▶ Task directions: In the records below, find the line with "- [libmamba] Bring" and the line with "- [libmamba] fix install". Print both exactly, along with every line between them, and no other line.

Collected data
------------------------------------------------

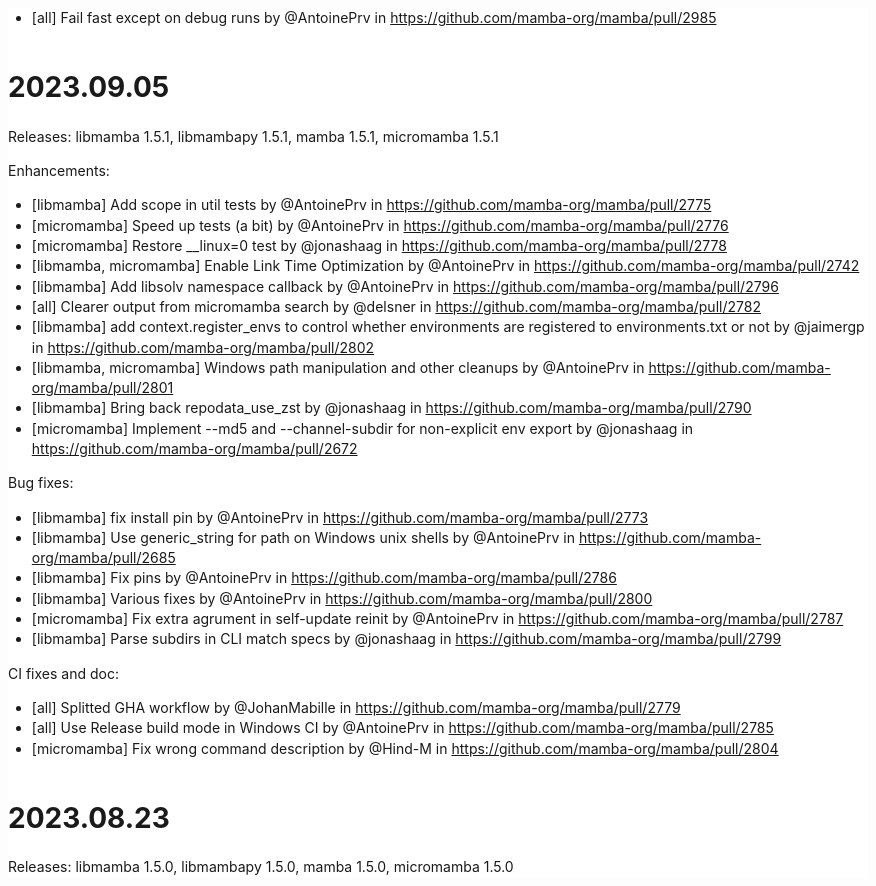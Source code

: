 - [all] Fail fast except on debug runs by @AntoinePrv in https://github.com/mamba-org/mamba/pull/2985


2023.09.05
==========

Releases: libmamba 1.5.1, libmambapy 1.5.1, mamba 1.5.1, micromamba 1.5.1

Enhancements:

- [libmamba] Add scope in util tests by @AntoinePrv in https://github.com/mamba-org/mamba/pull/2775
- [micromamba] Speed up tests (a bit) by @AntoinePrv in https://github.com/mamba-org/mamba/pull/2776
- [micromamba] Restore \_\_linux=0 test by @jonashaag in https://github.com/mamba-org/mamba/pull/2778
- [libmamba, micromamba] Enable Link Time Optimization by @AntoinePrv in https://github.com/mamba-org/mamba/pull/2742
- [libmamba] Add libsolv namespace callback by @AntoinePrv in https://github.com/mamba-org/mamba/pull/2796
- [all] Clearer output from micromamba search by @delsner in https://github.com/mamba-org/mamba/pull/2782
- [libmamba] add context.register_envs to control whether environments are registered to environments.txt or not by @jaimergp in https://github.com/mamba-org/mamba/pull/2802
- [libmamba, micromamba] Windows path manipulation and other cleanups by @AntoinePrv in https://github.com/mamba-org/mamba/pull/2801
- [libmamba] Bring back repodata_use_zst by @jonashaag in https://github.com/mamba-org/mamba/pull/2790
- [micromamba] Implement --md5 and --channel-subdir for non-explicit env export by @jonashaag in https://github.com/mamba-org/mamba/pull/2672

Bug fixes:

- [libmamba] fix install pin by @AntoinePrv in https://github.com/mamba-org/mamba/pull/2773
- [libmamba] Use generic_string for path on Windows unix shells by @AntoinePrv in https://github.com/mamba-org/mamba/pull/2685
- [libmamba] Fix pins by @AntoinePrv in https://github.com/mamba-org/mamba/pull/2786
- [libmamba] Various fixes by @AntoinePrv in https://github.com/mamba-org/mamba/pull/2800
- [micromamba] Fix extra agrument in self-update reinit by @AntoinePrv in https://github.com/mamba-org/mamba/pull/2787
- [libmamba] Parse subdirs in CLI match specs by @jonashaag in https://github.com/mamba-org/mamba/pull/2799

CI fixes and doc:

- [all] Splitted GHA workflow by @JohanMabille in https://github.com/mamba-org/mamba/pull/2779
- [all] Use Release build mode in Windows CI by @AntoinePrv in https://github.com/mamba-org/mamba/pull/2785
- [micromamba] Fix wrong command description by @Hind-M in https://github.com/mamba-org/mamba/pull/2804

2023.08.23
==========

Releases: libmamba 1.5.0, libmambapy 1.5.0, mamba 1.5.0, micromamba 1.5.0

------------------------------------------------

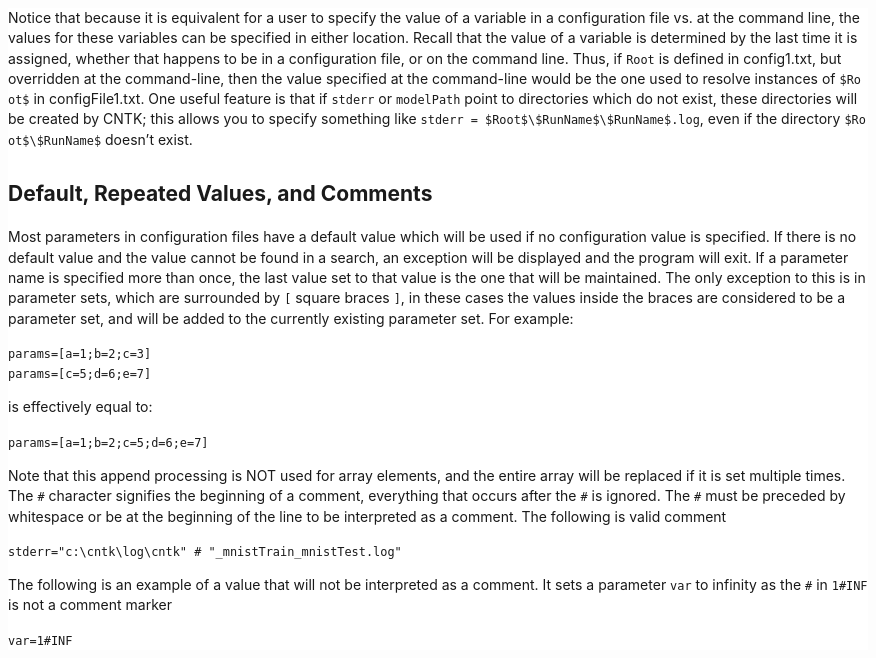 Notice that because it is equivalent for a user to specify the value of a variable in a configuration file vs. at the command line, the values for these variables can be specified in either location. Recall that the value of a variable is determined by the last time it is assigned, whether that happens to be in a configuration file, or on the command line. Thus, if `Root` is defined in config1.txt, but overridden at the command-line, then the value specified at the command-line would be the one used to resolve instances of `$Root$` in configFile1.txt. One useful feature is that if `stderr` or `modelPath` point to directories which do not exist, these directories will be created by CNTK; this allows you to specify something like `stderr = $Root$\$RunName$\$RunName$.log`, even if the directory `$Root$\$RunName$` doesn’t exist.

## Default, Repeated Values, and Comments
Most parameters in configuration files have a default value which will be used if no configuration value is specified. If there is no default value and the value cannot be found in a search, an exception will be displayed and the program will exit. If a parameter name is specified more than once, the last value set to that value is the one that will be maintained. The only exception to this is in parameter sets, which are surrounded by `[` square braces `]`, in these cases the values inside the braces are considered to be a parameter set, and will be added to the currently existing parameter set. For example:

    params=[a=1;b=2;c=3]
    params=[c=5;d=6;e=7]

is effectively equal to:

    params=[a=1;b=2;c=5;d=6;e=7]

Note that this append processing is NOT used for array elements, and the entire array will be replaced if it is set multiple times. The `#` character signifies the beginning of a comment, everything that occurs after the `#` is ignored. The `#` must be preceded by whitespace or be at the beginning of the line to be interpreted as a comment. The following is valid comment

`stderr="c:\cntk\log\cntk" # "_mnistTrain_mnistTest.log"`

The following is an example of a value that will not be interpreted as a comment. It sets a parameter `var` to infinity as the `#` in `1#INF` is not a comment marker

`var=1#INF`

------------------------------------------------

▶ Result:
- [libmamba] Bring back repodata_use_zst by @jonashaag in https://github.com/mamba-org/mamba/pull/2790
- [micromamba] Implement --md5 and --channel-subdir for non-explicit env export by @jonashaag in https://github.com/mamba-org/mamba/pull/2672

Bug fixes:

- [libmamba] fix install pin by @AntoinePrv in https://github.com/mamba-org/mamba/pull/2773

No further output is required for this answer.